*** Data to use Section Begins ***

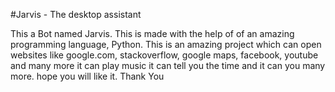 #Jarvis - The desktop assistant

This a Bot named Jarvis. This is made with the help of of an amazing programming language, Python. This is an amazing project which can open websites like 
google.com, stackoverflow, google maps, facebook, youtube and many more it can play music it can tell you the time and it can you many more. hope you will like it. Thank You
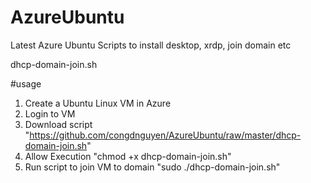 # AzureUbuntu
Latest Azure Ubuntu Scripts to install desktop, xrdp, join domain etc

dhcp-domain-join.sh

#usage
1. Create a Ubuntu Linux VM in Azure
2. Login to VM
3. Download script "https://github.com/congdnguyen/AzureUbuntu/raw/master/dhcp-domain-join.sh"
4. Allow Execution "chmod +x dhcp-domain-join.sh"
5. Run script to join VM to domain "sudo ./dhcp-domain-join.sh"
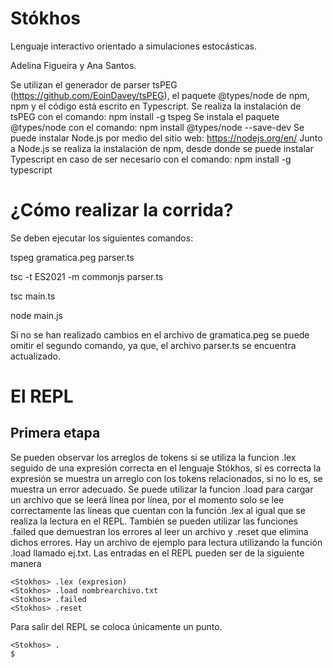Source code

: # Stókhos
Lenguaje interactivo orientado a simulaciones estocásticas. 

Adelina Figueira y Ana Santos.

Se utilizan el generador de parser tsPEG (https://github.com/EoinDavey/tsPEG), el paquete @types/node de npm, npm y el código está escrito en Typescript.
Se realiza la instalación de tsPEG con el comando:  npm install -g tspeg
Se instala el paquete @types/node con el comando:  npm install @types/node --save-dev
Se puede instalar Node.js por medio del sitio web:  https://nodejs.org/en/
Junto a Node.js se realiza la instalación de npm, desde donde se puede instalar Typescript en caso de ser necesario con el comando: npm install -g typescript

# ¿Cómo realizar la corrida?
Se deben ejecutar los siguientes comandos:

tspeg gramatica.peg parser.ts

tsc -t ES2021 -m commonjs parser.ts

tsc main.ts

node main.js

Si no se han realizado cambios en el archivo de gramatica.peg se puede omitir el segundo comando, ya que, el archivo parser.ts se encuentra actualizado.

# El REPL
## Primera etapa
Se pueden observar los arreglos de tokens si se utiliza la funcion .lex seguido de una expresión correcta en el lenguaje Stókhos, si es correcta la expresión se muestra un arreglo con los tokens relacionados, si no lo es, se muestra un error adecuado.
Se puede utilizar la funcion .load para cargar un archivo que se leerá línea por línea, por el momento solo se lee correctamente las líneas que cuentan con la función .lex al igual que se realiza la lectura en el REPL. También se pueden utilizar las funciones .failed que demuestran los errores al leer un archivo y .reset que elimina dichos errores.
Hay un archivo de ejemplo para lectura utilizando la función .load llamado ej.txt.
Las entradas en el REPL pueden ser de la siguiente manera

    <Stokhos> .lex (expresion)
    <Stokhos> .load nombrearchivo.txt
    <Stokhos> .failed
    <Stokhos> .reset

Para salir del REPL se coloca únicamente un punto.

    <Stokhos> .
    $
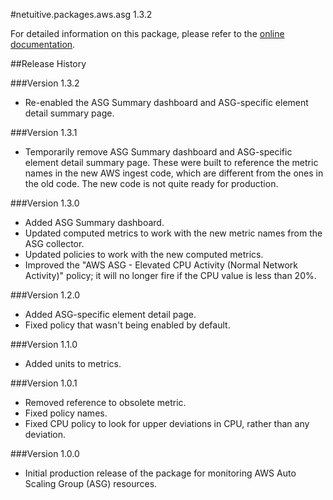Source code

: #netuitive.packages.aws.asg 1.3.2

For detailed information on this package, please refer to the [online documentation](https://help.app.netuitive.com/Content/Misc/Datasources/AWS/new_aws_datasource.htm).

##Release History

###Version 1.3.2

* Re-enabled the ASG Summary dashboard and ASG-specific element detail summary page.

###Version 1.3.1

* Temporarily remove ASG Summary dashboard and ASG-specific element detail summary page. These were built to reference the metric names in the new AWS ingest code, which are different from the ones in the old code. The new code is not quite ready for production.

###Version 1.3.0

* Added ASG Summary dashboard.
* Updated computed metrics to work with the new metric names from the ASG collector.
* Updated policies to work with the new computed metrics.
* Improved the "AWS ASG - Elevated CPU Activity (Normal Network Activity)" policy; it will no longer fire if the CPU value is less than 20%.

###Version 1.2.0

* Added ASG-specific element detail page.
* Fixed policy that wasn't being enabled by default.

###Version 1.1.0

* Added units to metrics.

###Version 1.0.1

* Removed reference to obsolete metric.
* Fixed policy names.
* Fixed CPU policy to look for upper deviations in CPU, rather than any deviation.

###Version 1.0.0

* Initial production release of the package for monitoring AWS Auto Scaling Group (ASG) resources.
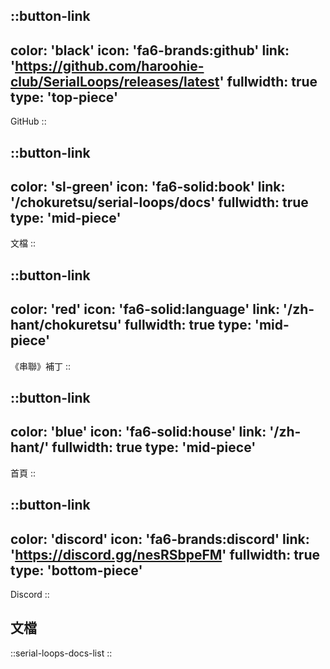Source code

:::button-link
---
color: 'black'
icon: 'fa6-brands:github'
link: 'https://github.com/haroohie-club/SerialLoops/releases/latest'
fullwidth: true
type: 'top-piece'
---
GitHub
::

::button-link
---
color: 'sl-green'
icon: 'fa6-solid:book'
link: '/chokuretsu/serial-loops/docs'
fullwidth: true
type: 'mid-piece'
---
文檔
::

::button-link
---
color: 'red'
icon: 'fa6-solid:language'
link: '/zh-hant/chokuretsu'
fullwidth: true
type: 'mid-piece'
---
《串聯》補丁
::

::button-link
---
color: 'blue'
icon: 'fa6-solid:house'
link: '/zh-hant/'
fullwidth: true
type: 'mid-piece'
---
首頁
::

::button-link
---
color: 'discord'
icon: 'fa6-brands:discord'
link: 'https://discord.gg/nesRSbpeFM'
fullwidth: true
type: 'bottom-piece'
---
Discord
::

## 文檔
::serial-loops-docs-list
::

*** Data to use Section Ends ***

Work task:
A verbatim copy of all the records, minus the pictures, is the expected answer.

Response to the task:
 #Jarvis - The desktop assistant

This a Bot named Jarvis. This is made with the help of of an amazing programming language, Python. This is an amazing project which can open websites like 
google.com, stackoverflow, google maps, facebook, youtube and many more it can play music it can tell you the time and it can you many more. hope you will like it. Thank You
 # AzureUbuntu
Latest Azure Ubuntu Scripts to install desktop, xrdp, join domain etc

dhcp-domain-join.sh

#usage
1. Create a Ubuntu Linux VM in Azure
2. Login to VM
3. Download script "https://github.com/congdnguyen/AzureUbuntu/raw/master/dhcp-domain-join.sh"
4. Allow Execution "chmod +x dhcp-domain-join.sh"
5. Run script to join VM to domain "sudo ./dhcp-domain-join.sh"
Source code

: # Stókhos
Lenguaje interactivo orientado a simulaciones estocásticas. 

Adelina Figueira y Ana Santos.

Se utilizan el generador de parser tsPEG (https://github.com/EoinDavey/tsPEG), el paquete @types/node de npm, npm y el código está escrito en Typescript.
Se realiza la instalación de tsPEG con el comando:  npm install -g tspeg
Se instala el paquete @types/node con el comando:  npm install @types/node --save-dev
Se puede instalar Node.js por medio del sitio web:  https://nodejs.org/en/
Junto a Node.js se realiza la instalación de npm, desde donde se puede instalar Typescript en caso de ser necesario con el comando: npm install -g typescript

# ¿Cómo realizar la corrida?
Se deben ejecutar los siguientes comandos:

tspeg gramatica.peg parser.ts

tsc -t ES2021 -m commonjs parser.ts

tsc main.ts

node main.js

Si no se han realizado cambios en el archivo de gramatica.peg se puede omitir el segundo comando, ya que, el archivo parser.ts se encuentra actualizado.

# El REPL
## Primera etapa
Se pueden observar los arreglos de tokens si se utiliza la funcion .lex seguido de una expresión correcta en el lenguaje Stókhos, si es correcta la expresión se muestra un arreglo con los tokens relacionados, si no lo es, se muestra un error adecuado.
Se puede utilizar la funcion .load para cargar un archivo que se leerá línea por línea, por el momento solo se lee correctamente las líneas que cuentan con la función .lex al igual que se realiza la lectura en el REPL. También se pueden utilizar las funciones .failed que demuestran los errores al leer un archivo y .reset que elimina dichos errores.
Hay un archivo de ejemplo para lectura utilizando la función .load llamado ej.txt.
Las entradas en el REPL pueden ser de la siguiente manera

    <Stokhos> .lex (expresion)
    <Stokhos> .load nombrearchivo.txt
    <Stokhos> .failed
    <Stokhos> .reset

Para salir del REPL se coloca únicamente un punto.

    <Stokhos> .
    $
Source code

: #netuitive.packages.aws.asg 1.3.2

For detailed information on this package, please refer to the [online documentation](https://help.app.netuitive.com/Content/Misc/Datasources/AWS/new_aws_datasource.htm).

##Release History

###Version 1.3.2

* Re-enabled the ASG Summary dashboard and ASG-specific element detail summary page.

###Version 1.3.1

* Temporarily remove ASG Summary dashboard and ASG-specific element detail summary page. These were built to reference the metric names in the new AWS ingest code, which are different from the ones in the old code. The new code is not quite ready for production.

###Version 1.3.0

* Added ASG Summary dashboard.
* Updated computed metrics to work with the new metric names from the ASG collector.
* Updated policies to work with the new computed metrics.
* Improved the "AWS ASG - Elevated CPU Activity (Normal Network Activity)" policy; it will no longer fire if the CPU value is less than 20%.

###Version 1.2.0

* Added ASG-specific element detail page.
* Fixed policy that wasn't being enabled by default.

###Version 1.1.0

* Added units to metrics.

###Version 1.0.1

* Removed reference to obsolete metric.
* Fixed policy names.
* Fixed CPU policy to look for upper deviations in CPU, rather than any deviation.

###Version 1.0.0

* Initial production release of the package for monitoring AWS Auto Scaling Group (ASG) resources.
Source code

:::button-link
---
color: 'black'
icon: 'fa6-brands:github'
link: 'https://github.com/haroohie-club/SerialLoops/releases/latest'
fullwidth: true
type: 'top-piece'
---
GitHub
::

::button-link
---
color: 'sl-green'
icon: 'fa6-solid:book'
link: '/chokuretsu/serial-loops/docs'
fullwidth: true
type: 'mid-piece'
---
文檔
::

::button-link
---
color: 'red'
icon: 'fa6-solid:language'
link: '/zh-hant/chokuretsu'
fullwidth: true
type: 'mid-piece'
---
《串聯》補丁
::

::button-link
---
color: 'blue'
icon: 'fa6-solid:house'
link: '/zh-hant/'
fullwidth: true
type: 'mid-piece'
---
首頁
::

::button-link
---
color: 'discord'
icon: 'fa6-brands:discord'
link: 'https://discord.gg/nesRSbpeFM'
fullwidth: true
type: 'bottom-piece'
---
Discord
::

## 文檔
::serial-loops-docs-list
::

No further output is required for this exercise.